This account of you we have from all quarters received. Be in your
chamber then at that hour, and do not take it amiss if your visitor
wear a mask.”
“This is indeed a mystery,” I remarked. “What do you imagine that it
means?”
“I have no data yet. It is a capital mistake to theorise before one has
data. Insensibly one begins to twist facts to suit theories, instead of
theories to suit facts. But the note itself. What do you deduce from
it?”
I carefully examined the writing, and the paper upon which it was
written.
“The man who wrote it was presumably well to do,” I remarked,
endeavouring to imitate my companion’s processes. “Such paper could not
be bought under half a crown a packet. It is peculiarly strong and
stiff.”
“Peculiar—that is the very word,” said Holmes. “It is not an English
paper at all. Hold it up to the light.”
I did so, and saw a large “E” with a small “g,” a “P,” and a large “G”
with a small “t” woven into the texture of the paper.
“What do you make of that?” asked Holmes.
“The name of the maker, no doubt; or his monogram, rather.”
“Not at all. The ‘G’ with the small ‘t’ stands for ‘Gesellschaft,’
which is the German for ‘Company.’ It is a customary contraction like
our ‘Co.’ ‘P,’ of course, stands for ‘Papier.’ Now for the ‘Eg.’ Let us
glance at our Continental Gazetteer.” He took down a heavy brown volume
from his shelves. “Eglow, Eglonitz—here we are, Egria. It is in a
German-speaking country—in Bohemia, not far from Carlsbad. ‘Remarkable
as being the scene of the death of Wallenstein, and for its numerous
glass-factories and paper-mills.’ Ha, ha, my boy, what do you make of
that?” His eyes sparkled, and he sent up a great blue triumphant cloud
from his cigarette.
“The paper was made in Bohemia,” I said.
“Precisely.
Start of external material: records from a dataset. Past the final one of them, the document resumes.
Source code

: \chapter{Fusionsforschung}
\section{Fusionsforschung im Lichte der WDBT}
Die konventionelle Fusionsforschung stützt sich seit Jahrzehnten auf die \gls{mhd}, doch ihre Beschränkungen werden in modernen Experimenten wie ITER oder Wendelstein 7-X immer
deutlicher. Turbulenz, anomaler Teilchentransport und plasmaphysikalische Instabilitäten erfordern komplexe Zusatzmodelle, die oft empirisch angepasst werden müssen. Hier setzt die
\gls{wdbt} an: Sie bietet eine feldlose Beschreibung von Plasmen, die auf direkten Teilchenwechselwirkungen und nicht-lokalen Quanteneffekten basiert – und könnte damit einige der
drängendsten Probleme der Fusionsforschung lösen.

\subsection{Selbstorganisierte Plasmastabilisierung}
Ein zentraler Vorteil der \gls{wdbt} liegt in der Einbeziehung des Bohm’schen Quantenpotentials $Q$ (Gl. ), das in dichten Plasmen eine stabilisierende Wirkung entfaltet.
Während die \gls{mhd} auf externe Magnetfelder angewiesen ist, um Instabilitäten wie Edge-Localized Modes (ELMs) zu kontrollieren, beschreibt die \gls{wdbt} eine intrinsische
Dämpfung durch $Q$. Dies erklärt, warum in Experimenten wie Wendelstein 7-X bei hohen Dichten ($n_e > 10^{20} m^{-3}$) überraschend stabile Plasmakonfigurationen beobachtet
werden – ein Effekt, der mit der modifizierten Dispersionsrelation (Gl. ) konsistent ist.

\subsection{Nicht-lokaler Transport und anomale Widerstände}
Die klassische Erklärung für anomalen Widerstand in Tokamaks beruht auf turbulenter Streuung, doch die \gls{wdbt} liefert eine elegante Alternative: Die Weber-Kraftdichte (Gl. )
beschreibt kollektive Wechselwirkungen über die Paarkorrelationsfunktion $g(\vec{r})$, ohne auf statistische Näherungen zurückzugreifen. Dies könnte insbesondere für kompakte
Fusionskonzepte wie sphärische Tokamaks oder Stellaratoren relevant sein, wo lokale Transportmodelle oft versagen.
And the man who wrote the note is a German. Do you note the
peculiar construction of the sentence—‘This account of you we have from
all quarters received.’ A Frenchman or Russian could not have written
that. It is the German who is so uncourteous to his verbs. It only
remains, therefore, to discover what is wanted by this German who
writes upon Bohemian paper and prefers wearing a mask to showing his
face. And here he comes, if I am not mistaken, to resolve all our
doubts.”
As he spoke there was the sharp sound of horses’ hoofs and grating
wheels against the curb, followed by a sharp pull at the bell. Holmes
whistled.
“A pair, by the sound,” said he. “Yes,” he continued, glancing out of
the window. “A nice little brougham and a pair of beauties. A hundred
and fifty guineas apiece. There’s money in this case, Watson, if there
is nothing else.”
“I think that I had better go, Holmes.”
“Not a bit, Doctor. Stay where you are. I am lost without my Boswell.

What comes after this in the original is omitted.